January 4th, 2022 marks the celebratory closing of the 200th anniversary year of Saint Elizabeth Ann Seton’s death. This past year also marked the 46 years since her canonization, at which Pope Saint Paul VI declared her—a wife, mother, teacher, religious sister, and Catholic convert—America’s first native-born saint.

I like to think of her as a woman who had it all socially, lost it all with conversion to Catholicism, only to find all the more especially in the Eucharist.

This Mindwalk is based on a presentation presented by Sr. Regina Bechtle, SC at the Seton Shrine, State Street, NY on Jan. 4, 2015.

Aha moments

Epiphany – it’s no accident that the feast of St. Elizabeth Seton falls on or near this day each year. Epiphany celebrates a manifestation, a revelation, a great “aha” moment. For it tells us of a God who doesn’t hide but who shows up – a God who wants to be seen and known, sought and found – a God who delights in being discovered, usually in the most unlikely places.

In a feeding trough for animals, for instance – or in dark and difficult times… When “darkness covers the earth and thick clouds (discouragement, fear, sadness, violence) cover the people”. And didn’t Elizabeth Seton know times like that?

Didn’t she search and seek for light:

  • in her grief when her mother died, followed by her father, her husband, and 2 of her daughters?
  • in her confusion when she couldn’t yet see her way clear to becoming a Catholic?
  • in her disillusionment when the peaceful religious life that she longed to live got tangled, in its early days, in the all-too-human power plays of her priest-Superiors and the machinations of some of her Sisters?

In each of those times of thick and heavy clouds, Elizabeth kept seeking. And the revelation that came each time uncovered a God of infinite tenderness: a caring Father, a faithful guide, a loving Presence.

Elizabeth’s “Aha” moments

That tender God was revealed to her, not in fireworks or bells and whistles.
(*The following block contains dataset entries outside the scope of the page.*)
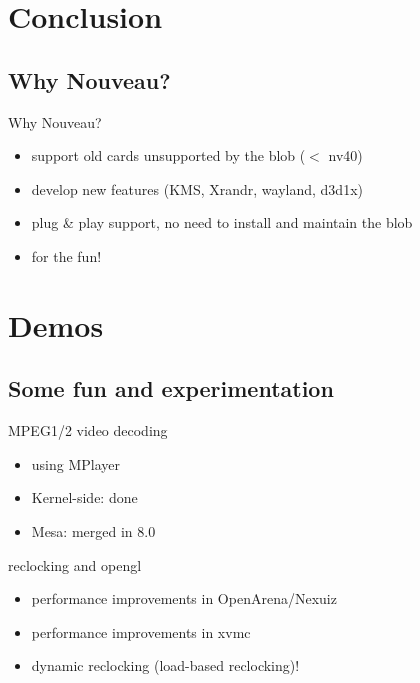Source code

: \documentclass[11pt,english,compress]{beamer}
\begin{document}
\section{Conclusion}
	\subsection*{Why Nouveau?}
		\begin{frame}
			\begin{block}{Why Nouveau?}
				\begin{itemize}
					\item support old cards unsupported by the blob ($<$ nv40)
					\item develop new features (KMS, Xrandr, wayland, d3d1x)
					\item plug \& play support, no need to install and maintain the blob
					\item for the fun!
				\end{itemize}
			\end{block}
		\end{frame}

\section{Demos}
	\subsection*{Some fun and experimentation}
		\begin{frame}
			\begin{block}{MPEG1/2 video decoding}
				\begin{itemize}
					\item using MPlayer
					\item Kernel-side: done
					\item Mesa: merged in 8.0
				\end{itemize}
			\end{block}

			\begin{block}{reclocking and opengl}
				\begin{itemize}
					\item performance improvements in OpenArena/Nexuiz
					\item performance improvements in xvmc
					\item dynamic reclocking (load-based reclocking)!
				\end{itemize}
			\end{block}
		\end{frame}
\end{document}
No, the making known of God happened in the most ordinary of ways and places.

  • At the kitchen table, the writing desk, the home of a friend, God’s tender face was revealed.
  • In the bedroom where her children were conceived and born, and at the bedsides of the sick and dying, God’s tender touch was revealed.
  • In the cramped rooms where poor widows and children lived, in the classroom where she heard the lessons of lonely children, God’s tender heart was revealed.
  • Certainly, the powerful, luminous presence of Christ in the Blessed Sacrament focused and summed up all of God’s revelations to Elizabeth.
  • But – especially as we gather here in the house where she used to live – she would want us to know that her dearest epiphany moments would always breakthrough in the most ordinary of ways and places.

She reminds us that she grew into her holiness, grew to become a Saint – just as we are asked to do – by finding her God, meeting her grace, precisely in those most ordinary of moments.

She would have related well to Pope Francis’ reminder that we are all called to be “ordinary saints”.

Food for thought

  • Have I realized that Christ is in my ordinary moments?
  • Have I looked for Christ in my ordinary moments as she did?